A Carlos también lo escuchamos mil veces en la Voz del Cañaguate, con su testimonio 24, claro ejemplo de noticias y debates. En Radio Valledupar y Radio Reloj, dio palo y seco, y ni que hablar de sus comentarios vallenatos en cada espacio. Su amistad con los maestros Rafael Escalona y el Pintor Molina, fue sin límites. Era el Valle aquel de parrandas, amaneceres y lunas, donde las guitarras y los acordeones aprendían los versos en las gargantas llenas de rimas y de tragos. Era la misma vida del Valledupar, donde los obispos eran obispos y los sacerdotes junto a los jueces dominaban el sentir y el comportar del pueblo.
Carlos se llevó en la mente y en el alma tantas historias del pueblo vallenato. De una sociedad, que a veces brinda flores cuando eres instrumento útil, y luego te abandona, cuando gana cada cual su batalla individual. En los últimos 45 años, Atehortúa fue su testigo, acompañó sus luchas, festejó sus triunfos, lloró sus derrotas. Pero también es justo reconocerlo, gozó sus risas, abrazó sus éxitos y vio su derrumbe sin poder evitarlo. Así es la historia.
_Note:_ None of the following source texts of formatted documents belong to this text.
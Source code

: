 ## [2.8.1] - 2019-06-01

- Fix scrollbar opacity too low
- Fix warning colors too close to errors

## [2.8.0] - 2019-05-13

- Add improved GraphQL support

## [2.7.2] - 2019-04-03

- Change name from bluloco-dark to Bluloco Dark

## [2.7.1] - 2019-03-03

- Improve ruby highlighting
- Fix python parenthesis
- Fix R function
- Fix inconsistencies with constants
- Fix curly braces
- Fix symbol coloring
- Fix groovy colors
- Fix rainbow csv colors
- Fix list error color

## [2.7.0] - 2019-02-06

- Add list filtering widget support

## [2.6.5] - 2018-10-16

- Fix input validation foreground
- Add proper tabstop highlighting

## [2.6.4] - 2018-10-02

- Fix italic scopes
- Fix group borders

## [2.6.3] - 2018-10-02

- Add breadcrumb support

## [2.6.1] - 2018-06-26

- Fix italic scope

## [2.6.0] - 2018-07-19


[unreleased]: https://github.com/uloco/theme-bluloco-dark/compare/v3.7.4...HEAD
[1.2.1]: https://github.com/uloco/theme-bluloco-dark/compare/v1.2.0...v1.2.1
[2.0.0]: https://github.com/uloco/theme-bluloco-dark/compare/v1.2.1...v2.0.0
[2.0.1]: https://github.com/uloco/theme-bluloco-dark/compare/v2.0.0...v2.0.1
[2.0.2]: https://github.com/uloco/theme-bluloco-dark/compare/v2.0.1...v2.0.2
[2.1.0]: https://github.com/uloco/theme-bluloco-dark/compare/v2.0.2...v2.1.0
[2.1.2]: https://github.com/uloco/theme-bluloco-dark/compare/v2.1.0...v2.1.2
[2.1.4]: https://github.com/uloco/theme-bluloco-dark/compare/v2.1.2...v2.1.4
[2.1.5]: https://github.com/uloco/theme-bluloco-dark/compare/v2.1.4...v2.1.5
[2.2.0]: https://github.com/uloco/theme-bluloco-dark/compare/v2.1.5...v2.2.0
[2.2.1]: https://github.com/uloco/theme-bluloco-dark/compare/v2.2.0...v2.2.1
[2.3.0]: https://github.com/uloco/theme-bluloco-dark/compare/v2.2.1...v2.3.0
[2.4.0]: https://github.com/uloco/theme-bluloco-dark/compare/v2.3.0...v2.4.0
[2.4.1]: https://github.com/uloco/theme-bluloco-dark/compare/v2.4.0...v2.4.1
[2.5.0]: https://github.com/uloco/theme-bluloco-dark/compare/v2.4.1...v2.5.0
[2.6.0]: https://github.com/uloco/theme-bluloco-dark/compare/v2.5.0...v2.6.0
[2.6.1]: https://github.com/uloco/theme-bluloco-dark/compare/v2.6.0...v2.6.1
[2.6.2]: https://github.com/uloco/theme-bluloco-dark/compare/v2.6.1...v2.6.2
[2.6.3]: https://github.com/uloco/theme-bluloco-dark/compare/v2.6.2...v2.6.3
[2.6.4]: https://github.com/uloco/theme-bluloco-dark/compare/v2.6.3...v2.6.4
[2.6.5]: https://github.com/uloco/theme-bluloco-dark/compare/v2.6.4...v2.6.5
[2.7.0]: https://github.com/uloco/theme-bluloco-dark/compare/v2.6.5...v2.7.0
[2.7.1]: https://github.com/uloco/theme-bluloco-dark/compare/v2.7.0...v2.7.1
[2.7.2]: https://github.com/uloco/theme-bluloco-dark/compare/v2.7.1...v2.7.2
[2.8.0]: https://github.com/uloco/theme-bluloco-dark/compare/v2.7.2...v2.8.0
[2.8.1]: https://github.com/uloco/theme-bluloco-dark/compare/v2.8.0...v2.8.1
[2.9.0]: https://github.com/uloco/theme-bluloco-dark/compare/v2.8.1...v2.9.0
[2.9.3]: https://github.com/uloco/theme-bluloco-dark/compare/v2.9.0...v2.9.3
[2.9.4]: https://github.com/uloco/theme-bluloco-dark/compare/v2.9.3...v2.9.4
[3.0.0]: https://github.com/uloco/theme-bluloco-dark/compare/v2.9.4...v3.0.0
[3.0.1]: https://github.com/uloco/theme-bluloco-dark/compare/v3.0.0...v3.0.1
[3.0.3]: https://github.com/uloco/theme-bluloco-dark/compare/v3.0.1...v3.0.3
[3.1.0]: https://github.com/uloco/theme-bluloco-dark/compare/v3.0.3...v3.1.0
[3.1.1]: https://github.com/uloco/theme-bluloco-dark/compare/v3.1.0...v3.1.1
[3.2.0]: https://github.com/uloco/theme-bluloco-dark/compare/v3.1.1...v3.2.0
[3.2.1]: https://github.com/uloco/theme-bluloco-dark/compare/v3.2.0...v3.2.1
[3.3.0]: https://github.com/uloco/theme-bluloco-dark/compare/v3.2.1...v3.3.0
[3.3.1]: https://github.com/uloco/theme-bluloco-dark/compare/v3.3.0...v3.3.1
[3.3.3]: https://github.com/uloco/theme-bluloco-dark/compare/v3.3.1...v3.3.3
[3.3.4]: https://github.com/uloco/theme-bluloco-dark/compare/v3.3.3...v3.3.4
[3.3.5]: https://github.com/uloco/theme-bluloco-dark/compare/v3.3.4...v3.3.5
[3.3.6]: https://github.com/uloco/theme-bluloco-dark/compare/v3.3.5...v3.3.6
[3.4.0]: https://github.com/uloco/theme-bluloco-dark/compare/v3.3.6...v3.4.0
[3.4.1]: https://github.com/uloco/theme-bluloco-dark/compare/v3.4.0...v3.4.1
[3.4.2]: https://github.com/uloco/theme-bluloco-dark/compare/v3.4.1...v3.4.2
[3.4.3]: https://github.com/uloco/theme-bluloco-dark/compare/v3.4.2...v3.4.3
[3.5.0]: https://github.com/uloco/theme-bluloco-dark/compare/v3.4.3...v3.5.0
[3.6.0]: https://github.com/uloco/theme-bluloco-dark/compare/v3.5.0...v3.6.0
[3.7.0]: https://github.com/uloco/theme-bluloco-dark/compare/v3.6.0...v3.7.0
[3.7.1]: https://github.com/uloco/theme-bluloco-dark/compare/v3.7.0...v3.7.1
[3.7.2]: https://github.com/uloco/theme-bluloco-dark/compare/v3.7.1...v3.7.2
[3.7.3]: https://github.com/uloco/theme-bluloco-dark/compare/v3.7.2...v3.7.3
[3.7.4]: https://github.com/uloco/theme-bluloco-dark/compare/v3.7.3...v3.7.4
Las generaciones actuales del periodismo, tal vez no lo conocieron. O tal vez no quisieron conocerlo, como a todo lo viejo. Piensan que esos veteranos, esos vejestorios como suelen llamarlos casi despectivamente, fueron nada, pues hoy, con media hora de internet, cinco de Facebook y mil twitter al día, sin saber nada, lo anuncian todo. Algunos de la actual generación ni conocen los libros! Pero, eso sí son los pavos reales del poder. Y los mandatarios a quienes sirven, son felices. Señores hoy son otros tiempos y ya.
Rindo finalmente a la memoria de un periodista, un maestro en su oficio, de la bohemia y de la amistad, un brindis por los buenos ratos que gozamos. Ayer en las orillas del Guatapurí, que se secó de propio para no tener que recibir sus cenizas y transportarlas sin clemencia, él también quería se quedara aquí, al menos otros años. Toda aquella sociedad vallenata que por lustros aprovechó su voz y sus virtudes para ganar batallas de intereses, ni siquiera fue a acompañarlo en su despedida. Es más, dudo que estén enterados de su partida, mientras él, si estuviera aquí, en cada momento de iglesias y duelos, acompañaba a sus deudos como propios. Inmensa paz en su tumba, si tus amigos viejos te olvidaron, los nuevos—permítanmelo por favor—te recordaremos por muchos años.